TASK ITEM ->
Every record must be given again word for word; no picture belongs in the copy.

[Extracted records]
^^^^^^^^
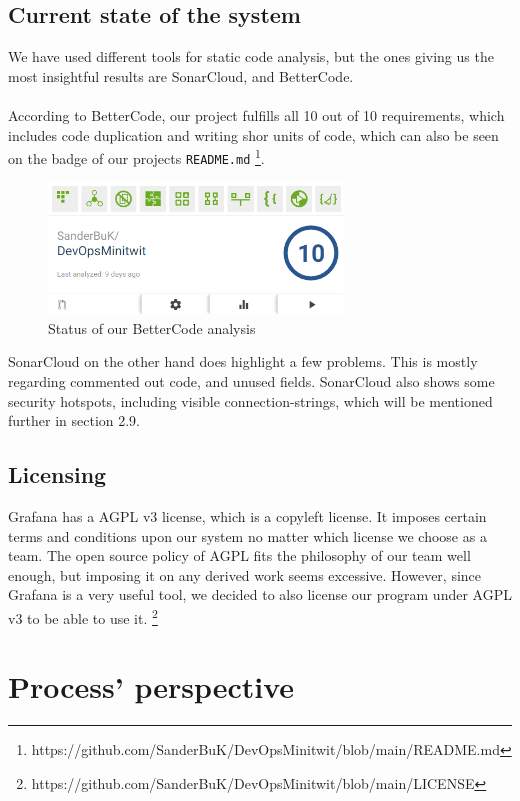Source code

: \documentclass{article}
\begin{document}
\subsection{Current state of the system}
We have used different tools for static code analysis, but the ones giving us the most insightful results are SonarCloud, and BetterCode.
\\\\
According to BetterCode, our project fulfills all 10 out of 10 requirements, which includes code duplication and writing shor units of code, which can also be seen on the badge of our projects \verb|README.md| \footnote{https://github.com/SanderBuK/DevOpsMinitwit/blob/main/README.md}.
\begin{figure}[h]
    \centering
    \includegraphics[width=0.7\textwidth]{images/bettercode.png}
    \caption{Status of our BetterCode analysis}
\end{figure}

SonarCloud on the other hand does highlight a few problems. This is mostly regarding commented out code, and unused fields. SonarCloud also shows some security hotspots, including visible connection-strings, which will be mentioned further in section 2.9.

\subsection{Licensing}
Grafana has a AGPL v3 license, which is a copyleft license. It imposes certain terms and conditions upon our system no matter which license we choose as a team. The open source policy of AGPL fits the philosophy of our team well enough, but imposing it on any derived work seems excessive. However, since Grafana is a very useful tool, we decided to also license our program under AGPL v3 to be able to use it. \footnote{https://github.com/SanderBuK/DevOpsMinitwit/blob/main/LICENSE}


\section{Process' perspective}
\end{document}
^^^^^^^^
SOLUTION FOR THIS TASK ->
Source code

: \documentclass{article}
\begin{document}
\subsection{Current state of the system}
We have used different tools for static code analysis, but the ones giving us the most insightful results are SonarCloud, and BetterCode.
\\\\
According to BetterCode, our project fulfills all 10 out of 10 requirements, which includes code duplication and writing shor units of code, which can also be seen on the badge of our projects \verb|README.md| \footnote{https://github.com/SanderBuK/DevOpsMinitwit/blob/main/README.md}.
\begin{figure}[h]
    \centering
    \includegraphics[width=0.7\textwidth]{images/bettercode.png}
    \caption{Status of our BetterCode analysis}
\end{figure}

SonarCloud on the other hand does highlight a few problems. This is mostly regarding commented out code, and unused fields. SonarCloud also shows some security hotspots, including visible connection-strings, which will be mentioned further in section 2.9.

\subsection{Licensing}
Grafana has a AGPL v3 license, which is a copyleft license. It imposes certain terms and conditions upon our system no matter which license we choose as a team. The open source policy of AGPL fits the philosophy of our team well enough, but imposing it on any derived work seems excessive. However, since Grafana is a very useful tool, we decided to also license our program under AGPL v3 to be able to use it. \footnote{https://github.com/SanderBuK/DevOpsMinitwit/blob/main/LICENSE}


\section{Process' perspective}
\end{document}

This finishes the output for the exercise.